Source data ::
=== Begin Enclosure ===

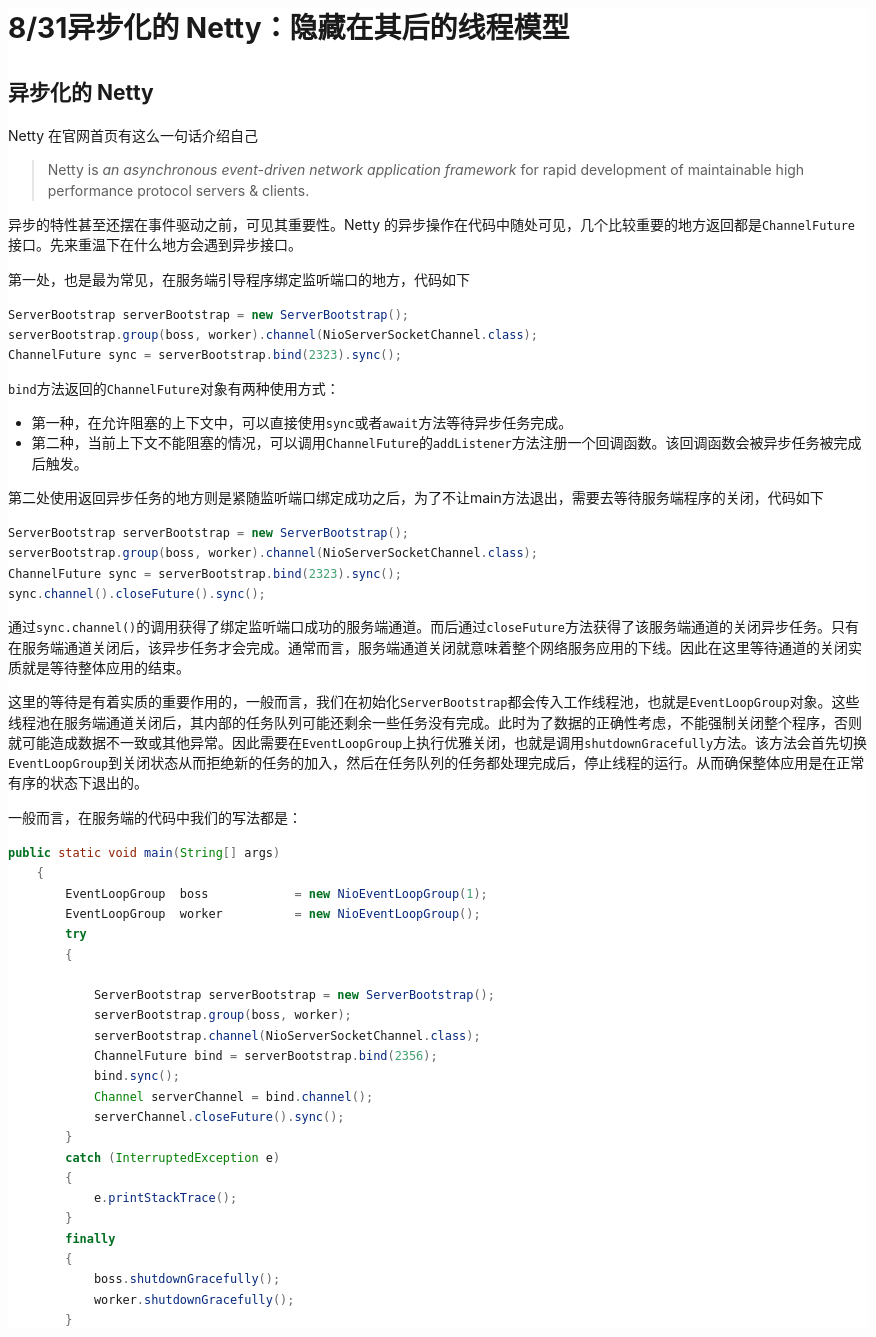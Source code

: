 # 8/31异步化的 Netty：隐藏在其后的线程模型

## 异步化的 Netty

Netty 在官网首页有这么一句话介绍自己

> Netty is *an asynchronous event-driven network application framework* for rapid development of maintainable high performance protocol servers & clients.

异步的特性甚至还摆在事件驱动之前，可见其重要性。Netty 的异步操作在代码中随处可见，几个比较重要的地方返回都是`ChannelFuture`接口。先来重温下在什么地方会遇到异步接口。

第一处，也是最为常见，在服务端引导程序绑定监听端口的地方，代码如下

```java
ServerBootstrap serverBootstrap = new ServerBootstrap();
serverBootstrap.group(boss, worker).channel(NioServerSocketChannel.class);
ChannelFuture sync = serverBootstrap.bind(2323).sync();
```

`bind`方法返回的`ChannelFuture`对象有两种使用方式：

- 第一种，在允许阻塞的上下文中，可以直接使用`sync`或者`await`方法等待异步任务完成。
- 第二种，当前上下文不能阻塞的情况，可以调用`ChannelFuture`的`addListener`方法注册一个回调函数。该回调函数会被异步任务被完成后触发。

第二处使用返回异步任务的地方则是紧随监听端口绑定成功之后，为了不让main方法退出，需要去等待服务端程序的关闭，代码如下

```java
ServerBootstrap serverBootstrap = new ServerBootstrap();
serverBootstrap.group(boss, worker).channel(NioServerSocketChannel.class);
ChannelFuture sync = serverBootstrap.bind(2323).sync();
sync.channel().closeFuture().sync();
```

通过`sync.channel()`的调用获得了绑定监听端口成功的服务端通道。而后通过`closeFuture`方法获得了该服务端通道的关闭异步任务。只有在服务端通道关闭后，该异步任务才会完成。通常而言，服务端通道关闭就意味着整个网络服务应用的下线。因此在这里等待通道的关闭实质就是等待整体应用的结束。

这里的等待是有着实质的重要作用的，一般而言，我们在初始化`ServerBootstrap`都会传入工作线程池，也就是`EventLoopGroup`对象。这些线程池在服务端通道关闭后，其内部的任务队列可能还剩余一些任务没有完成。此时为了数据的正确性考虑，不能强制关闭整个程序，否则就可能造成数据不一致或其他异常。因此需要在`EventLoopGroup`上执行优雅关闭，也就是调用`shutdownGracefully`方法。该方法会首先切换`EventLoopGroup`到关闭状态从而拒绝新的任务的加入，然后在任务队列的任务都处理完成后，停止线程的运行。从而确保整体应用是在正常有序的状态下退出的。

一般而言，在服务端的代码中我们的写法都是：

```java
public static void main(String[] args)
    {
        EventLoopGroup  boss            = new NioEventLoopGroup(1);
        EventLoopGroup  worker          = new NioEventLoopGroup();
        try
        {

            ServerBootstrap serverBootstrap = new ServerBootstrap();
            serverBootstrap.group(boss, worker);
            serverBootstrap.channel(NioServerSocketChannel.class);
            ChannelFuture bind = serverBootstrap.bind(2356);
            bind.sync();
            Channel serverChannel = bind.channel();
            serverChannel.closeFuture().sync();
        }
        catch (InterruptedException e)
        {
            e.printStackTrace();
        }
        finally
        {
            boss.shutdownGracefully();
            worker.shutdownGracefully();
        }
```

=== End Enclosure ===

What you need to do :: From the entries above, return each line with the word "Netty" in it.

Result ::
: # 8/31异步化的 Netty：隐藏在其后的线程模型
## 异步化的 Netty
Netty 在官网首页有这么一句话介绍自己
> Netty is *an asynchronous event-driven network application framework* for rapid development of maintainable high performance protocol servers & clients.
异步的特性甚至还摆在事件驱动之前，可见其重要性。Netty 的异步操作在代码中随处可见，几个比较重要的地方返回都是`ChannelFuture`接口。先来重温下在什么地方会遇到异步接口。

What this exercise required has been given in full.